RECORDS FOR THIS EXERCISE>
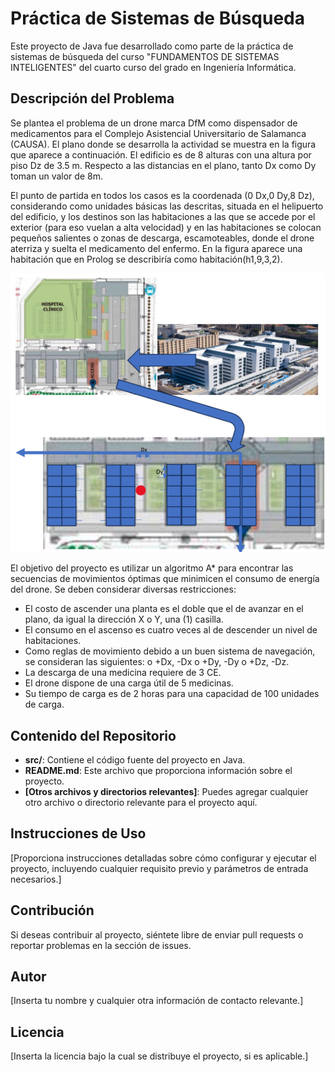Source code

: # Práctica de Sistemas de Búsqueda

Este proyecto de Java fue desarrollado como parte de la práctica de sistemas de búsqueda del curso "FUNDAMENTOS DE SISTEMAS INTELIGENTES" del cuarto curso del grado en Ingeniería Informática.

## Descripción del Problema

Se plantea el problema de un drone marca DfM como dispensador de medicamentos para el Complejo Asistencial Universitario de Salamanca (CAUSA). El plano donde se desarrolla la actividad se muestra en la figura que aparece a continuación. El edificio es de 8 alturas con una altura por piso Dz de 3.5 m. Respecto a las distancias en el plano, tanto Dx como Dy toman un valor de 8m. 

El punto de partida en todos los casos es la coordenada (0 Dx,0 Dy,8 Dz), considerando como unidades básicas las descritas, situada en el helipuerto del edificio, y los destinos son las habitaciones a las que se accede por el exterior (para eso vuelan a alta velocidad) y en las habitaciones se colocan pequeños salientes o zonas de descarga, escamoteables, donde el drone aterriza y suelta el medicamento del enfermo. En la figura aparece una habitación que en Prolog se describiría como habitación(h1,9,3,2).

![Logo](hospital.png)

El objetivo del proyecto es utilizar un algoritmo A* para encontrar las secuencias de movimientos óptimas que minimicen el consumo de energía del drone. Se deben considerar diversas restricciones:

- El costo de ascender una planta es el doble que el de avanzar en el plano, da igual la dirección X o Y, una (1) casilla.
- El consumo en el ascenso es cuatro veces al de descender un nivel de habitaciones.
- Como reglas de movimiento debido a un buen sistema de navegación, se consideran las siguientes: o +Dx, -Dx o +Dy, -Dy o +Dz, -Dz.
- La descarga de una medicina requiere de 3 CE.
- El drone dispone de una carga útil de 5 medicinas.
- Su tiempo de carga es de 2 horas para una capacidad de 100 unidades de carga.

## Contenido del Repositorio

- **src/**: Contiene el código fuente del proyecto en Java.
- **README.md**: Este archivo que proporciona información sobre el proyecto.
- **[Otros archivos y directorios relevantes]**: Puedes agregar cualquier otro archivo o directorio relevante para el proyecto aquí.

## Instrucciones de Uso

[Proporciona instrucciones detalladas sobre cómo configurar y ejecutar el proyecto, incluyendo cualquier requisito previo y parámetros de entrada necesarios.]

## Contribución

Si deseas contribuir al proyecto, siéntete libre de enviar pull requests o reportar problemas en la sección de issues.

## Autor

[Inserta tu nombre y cualquier otra información de contacto relevante.]

## Licencia

[Inserta la licencia bajo la cual se distribuye el proyecto, si es aplicable.]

ACTION ITEM>
The expected output is the run of lines from the one holding "- **README.md**: Este" to the last line of the entries above, each reproduced character for character.

RESPONSE FOR THIS EXERCISE>
- **README.md**: Este archivo que proporciona información sobre el proyecto.
- **[Otros archivos y directorios relevantes]**: Puedes agregar cualquier otro archivo o directorio relevante para el proyecto aquí.

## Instrucciones de Uso

[Proporciona instrucciones detalladas sobre cómo configurar y ejecutar el proyecto, incluyendo cualquier requisito previo y parámetros de entrada necesarios.]

## Contribución

Si deseas contribuir al proyecto, siéntete libre de enviar pull requests o reportar problemas en la sección de issues.

## Autor

[Inserta tu nombre y cualquier otra información de contacto relevante.]

## Licencia

[Inserta la licencia bajo la cual se distribuye el proyecto, si es aplicable.]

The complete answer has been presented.